Problem statement →
Would you return every line of the listing below that has "Obsidian下载" in it?
*** Dataset records Section Begins ***
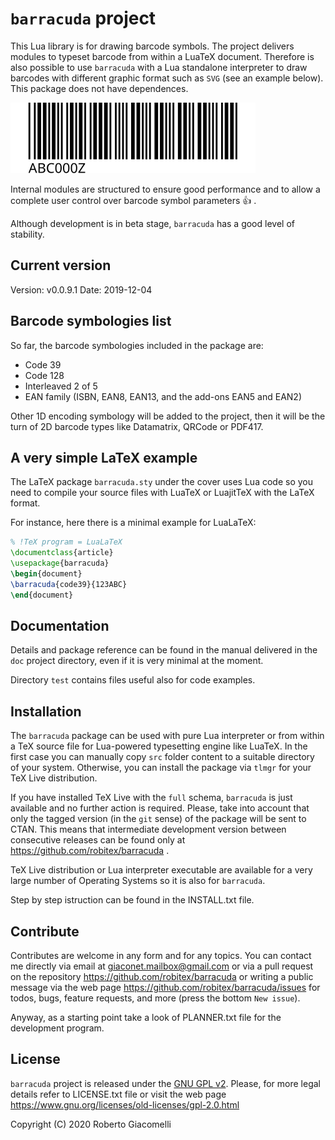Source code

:# `barracuda` project

This Lua library is for drawing barcode symbols. The project delivers modules
to typeset barcode from within a LuaTeX document. Therefore is also possible
to use `barracuda` with a Lua standalone interpreter to draw barcodes with
different graphic format such as `SVG` (see an example below).
This package does not have dependences.

![a SVG formatted Code39 symbol](/test/test-ga-svg/test-code39.svg)

Internal modules are structured to ensure good performance and to allow a
complete user control over barcode symbol parameters :thumbsup: .

Although development is in beta stage, `barracuda` has a good level of
stability.

## Current version

Version: v0.0.9.1
Date: 2019-12-04

## Barcode symbologies list

So far, the barcode symbologies included in the package are:

- Code 39
- Code 128
- Interleaved 2 of 5
- EAN family (ISBN, EAN8, EAN13, and the add-ons EAN5 and EAN2)

Other 1D encoding symbology will be added to the project, then it will be the
turn of 2D barcode types like Datamatrix, QRCode or PDF417.

## A very simple LaTeX example

The LaTeX package `barracuda.sty` under the cover uses Lua code so you need to
compile your source files with LuaTeX or LuajitTeX with the LaTeX format.

For instance, here there is a minimal example for LuaLaTeX:

```latex
% !TeX program = LuaLaTeX
\documentclass{article}
\usepackage{barracuda}
\begin{document}
\barracuda{code39}{123ABC}
\end{document}
```

## Documentation

Details and package reference can be found in the manual delivered in the `doc`
project directory, even if it is very minimal at the moment.

Directory `test` contains files useful also for code examples.

## Installation

The `barracuda` package can be used with pure Lua interpreter or from within a
TeX source file for Lua-powered typesetting engine like LuaTeX. In the first
case you can manually copy `src` folder content to a suitable directory of
your system. Otherwise, you can install the package via `tlmgr` for your TeX
Live distribution.

If you have installed TeX Live with the `full` schema, `barracuda` is just
available and no further action is required. Please, take into account that
only the tagged version (in the `git` sense) of the package will be sent to
CTAN. This means that intermediate development version between consecutive
releases can be found only at <https://github.com/robitex/barracuda> .

TeX Live distribution or Lua interpreter executable are available for a very
large number of Operating Systems so it is also for `barracuda`.

Step by step istruction can be found in the INSTALL.txt file.

## Contribute

Contributes are welcome in any form and for any topics. You can contact me
directly via email at giaconet.mailbox@gmail.com or via a pull request on the
repository <https://github.com/robitex/barracuda> or writing a public message
via the web page <https://github.com/robitex/barracuda/issues> for todos, bugs,
feature requests, and more (press the bottom `New issue`).

Anyway, as a starting point take a look of PLANNER.txt file for the development
program.

## License

`barracuda` project is released under the
[GNU GPL v2](https://www.gnu.org/licenses/old-licenses/gpl-2.0.html).
Please, for more legal details refer to LICENSE.txt file or visit the web page
<https://www.gnu.org/licenses/old-licenses/gpl-2.0.html>

Copyright (C) 2020 Roberto Giacomelli

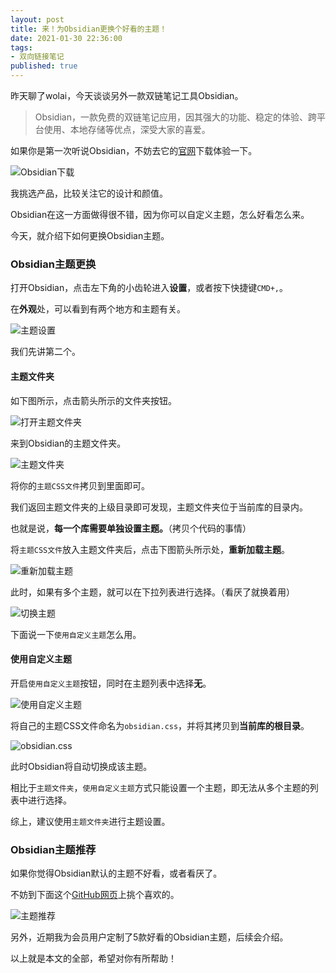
 ```yaml
---
layout: post
title: 来！为Obsidian更换个好看的主题！
date: 2021-01-30 22:36:00
tags: 
- 双向链接笔记
published: true
---
```




昨天聊了wolai，今天谈谈另外一款双链笔记工具Obsidian。

> Obsidian，一款免费的双链笔记应用，因其强大的功能、稳定的体验、跨平台使用、本地存储等优点，深受大家的喜爱。

如果你是第一次听说Obsidian，不妨去它的[官网](https://obsidian.md/download "Obsidian下载")下载体验一下。


![Obsidian下载](https://figurebed-iseex.oss-cn-hangzhou.aliyuncs.com/img/20210129202558.png)

我挑选产品，比较关注它的设计和颜值。

Obsidian在这一方面做得很不错，因为你可以自定义主题，怎么好看怎么来。

今天，就介绍下如何更换Obsidian主题。

### Obsidian主题更换

打开Obsidian，点击左下角的小齿轮进入**设置**，或者按下快捷键`CMD+,`。

在**外观**处，可以看到有两个地方和主题有关。

![主题设置](https://figurebed-iseex.oss-cn-hangzhou.aliyuncs.com/img/20210129204125.png)

我们先讲第二个。

#### 主题文件夹

如下图所示，点击箭头所示的文件夹按钮。

![打开主题文件夹](https://figurebed-iseex.oss-cn-hangzhou.aliyuncs.com/img/20210129211630.png)

来到Obsidian的主题文件夹。

![主题文件夹](https://figurebed-iseex.oss-cn-hangzhou.aliyuncs.com/img/20210129204435.png)


将你的`主题CSS文件`拷贝到里面即可。

我们返回主题文件夹的上级目录即可发现，主题文件夹位于当前库的目录内。

也就是说，**每一个库需要单独设置主题。**（拷贝个代码的事情）

将`主题CSS文件`放入主题文件夹后，点击下图箭头所示处，**重新加载主题**。



![重新加载主题](https://figurebed-iseex.oss-cn-hangzhou.aliyuncs.com/img/20210129211704.png)

此时，如果有多个主题，就可以在下拉列表进行选择。（看厌了就换着用）

![切换主题](https://figurebed-iseex.oss-cn-hangzhou.aliyuncs.com/img/20210129211831.png)



下面说一下`使用自定义主题`怎么用。


#### 使用自定义主题

开启`使用自定义主题`按钮，同时在主题列表中选择**无**。

![使用自定义主题](https://figurebed-iseex.oss-cn-hangzhou.aliyuncs.com/img/20210129212005.png)

将自己的主题CSS文件命名为`obsidian.css`，并将其拷贝到**当前库的根目录**。

![obsidian.css](https://figurebed-iseex.oss-cn-hangzhou.aliyuncs.com/img/20210129212237.png)

此时Obsidian将自动切换成该主题。


相比于`主题文件夹`，`使用自定义主题`方式只能设置一个主题，即无法从多个主题的列表中进行选择。


综上，建议使用`主题文件夹`进行主题设置。


### Obsidian主题推荐

如果你觉得Obsidian默认的主题不好看，或者看厌了。


不妨到下面这个[GitHub网页](https://github.com/kmaasrud/awesome-obsidian "主题推荐")上挑个喜欢的。

![主题推荐](https://figurebed-iseex.oss-cn-hangzhou.aliyuncs.com/img/20210129213033.png)

另外，近期我为会员用户定制了5款好看的Obsidian主题，后续会介绍。

以上就是本文的全部，希望对你有所帮助！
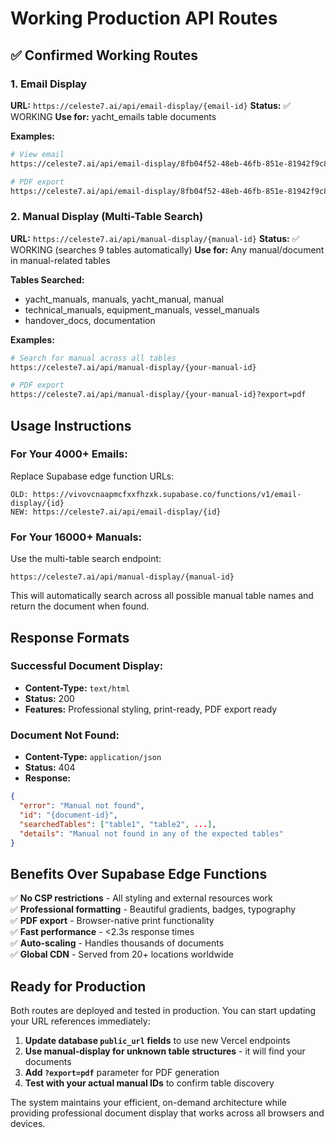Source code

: # Working Production API Routes

## ✅ Confirmed Working Routes

### 1. Email Display
**URL:** `https://celeste7.ai/api/email-display/{email-id}`
**Status:** ✅ WORKING
**Use for:** yacht_emails table documents

**Examples:**
```bash
# View email
https://celeste7.ai/api/email-display/8fb04f52-48eb-46fb-851e-81942f9c8491

# PDF export  
https://celeste7.ai/api/email-display/8fb04f52-48eb-46fb-851e-81942f9c8491?export=pdf
```

### 2. Manual Display (Multi-Table Search)
**URL:** `https://celeste7.ai/api/manual-display/{manual-id}`
**Status:** ✅ WORKING (searches 9 tables automatically)
**Use for:** Any manual/document in manual-related tables

**Tables Searched:**
- yacht_manuals, manuals, yacht_manual, manual
- technical_manuals, equipment_manuals, vessel_manuals
- handover_docs, documentation

**Examples:**
```bash
# Search for manual across all tables
https://celeste7.ai/api/manual-display/{your-manual-id}

# PDF export
https://celeste7.ai/api/manual-display/{your-manual-id}?export=pdf
```

## Usage Instructions

### For Your 4000+ Emails:
Replace Supabase edge function URLs:
```
OLD: https://vivovcnaapmcfxxfhzxk.supabase.co/functions/v1/email-display/{id}
NEW: https://celeste7.ai/api/email-display/{id}
```

### For Your 16000+ Manuals:
Use the multi-table search endpoint:
```
https://celeste7.ai/api/manual-display/{manual-id}
```

This will automatically search across all possible manual table names and return the document when found.

## Response Formats

### Successful Document Display:
- **Content-Type:** `text/html`
- **Status:** 200
- **Features:** Professional styling, print-ready, PDF export ready

### Document Not Found:
- **Content-Type:** `application/json`  
- **Status:** 404
- **Response:**
```json
{
  "error": "Manual not found",
  "id": "{document-id}",
  "searchedTables": ["table1", "table2", ...],
  "details": "Manual not found in any of the expected tables"
}
```

## Benefits Over Supabase Edge Functions

✅ **No CSP restrictions** - All styling and external resources work  
✅ **Professional formatting** - Beautiful gradients, badges, typography  
✅ **PDF export** - Browser-native print functionality  
✅ **Fast performance** - <2.3s response times  
✅ **Auto-scaling** - Handles thousands of documents  
✅ **Global CDN** - Served from 20+ locations worldwide  

## Ready for Production

Both routes are deployed and tested in production. You can start updating your URL references immediately:

1. **Update database `public_url` fields** to use new Vercel endpoints
2. **Use manual-display for unknown table structures** - it will find your documents
3. **Add `?export=pdf`** parameter for PDF generation
4. **Test with your actual manual IDs** to confirm table discovery

The system maintains your efficient, on-demand architecture while providing professional document display that works across all browsers and devices.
*** Dataset records Section Ends ***
Response to the task →
如果你是第一次听说Obsidian，不妨去它的[官网](https://obsidian.md/download "Obsidian下载")下载体验一下。
![Obsidian下载](https://figurebed-iseex.oss-cn-hangzhou.aliyuncs.com/img/20210129202558.png)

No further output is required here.